Carroll said they’ve financed almost 178,000 homes in total, with more than 65% of newly constructed housing for families of three earning less than $52,000.
At the start of de Blasio’s administration back in 2014, the Housing New York: A Five-Borough plan outlined a 10 year goal to create at least 20,000 affordable homes per year for a total of 200,000. The city started moving the construction and preservation at an accelerated pace, combining existing programs with new ones, and by 2017 updated the goals of 300,000 homes total by 2026.
In January 2020, another updated plan was relaunched as Your Home NYC, the next phase of Housing New York that included families, seniors, renters, and first time homeowners.
The general housing plan includes programs like Senior Affordable Rental Apartments (SARA), the Mitchell-Lama Reinvestment Program, and the more controversial Mandatory Inclusionary Housing (MIH) program that local community groups, politicians, and studies have heavily criticized as “segregationist.”
MIH requires developers to set aside a certain number of apartments for people at a lower-income level.

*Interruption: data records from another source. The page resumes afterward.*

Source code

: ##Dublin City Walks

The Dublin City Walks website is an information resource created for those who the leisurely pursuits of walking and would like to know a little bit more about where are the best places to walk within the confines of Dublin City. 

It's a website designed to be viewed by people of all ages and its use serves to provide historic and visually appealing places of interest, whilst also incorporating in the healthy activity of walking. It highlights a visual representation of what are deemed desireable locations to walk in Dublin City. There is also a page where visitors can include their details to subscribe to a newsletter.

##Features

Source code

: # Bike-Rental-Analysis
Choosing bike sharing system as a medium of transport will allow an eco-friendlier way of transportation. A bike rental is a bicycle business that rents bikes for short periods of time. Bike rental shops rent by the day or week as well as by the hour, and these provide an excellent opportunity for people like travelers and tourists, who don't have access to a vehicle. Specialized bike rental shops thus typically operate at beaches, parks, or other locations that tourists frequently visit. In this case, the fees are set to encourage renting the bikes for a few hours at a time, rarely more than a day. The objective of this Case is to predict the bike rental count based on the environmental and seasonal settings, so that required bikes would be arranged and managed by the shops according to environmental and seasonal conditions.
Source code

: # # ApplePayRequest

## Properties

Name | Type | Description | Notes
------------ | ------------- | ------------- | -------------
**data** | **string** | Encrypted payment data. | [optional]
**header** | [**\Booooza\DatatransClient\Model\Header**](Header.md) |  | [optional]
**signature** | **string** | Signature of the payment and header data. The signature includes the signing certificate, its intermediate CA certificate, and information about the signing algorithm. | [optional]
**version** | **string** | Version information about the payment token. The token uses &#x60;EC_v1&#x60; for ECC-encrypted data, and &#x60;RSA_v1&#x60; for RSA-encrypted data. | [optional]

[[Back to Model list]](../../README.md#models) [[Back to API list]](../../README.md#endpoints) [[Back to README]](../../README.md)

A family of three, for example, can have an apartment with a maximum annual income as low as $31,000 and the developer will get city subsidies for that unit and others like it in the building.
According to a report from last January by former New York City housing official Eric Kober, MIH was created to help but it relies on developers focused on high-risers and weak housing markets while at the same time denying much-needed housing from within the community.
Carroll said in the meeting the city has been working to achieve greater equity and inclusion in housing.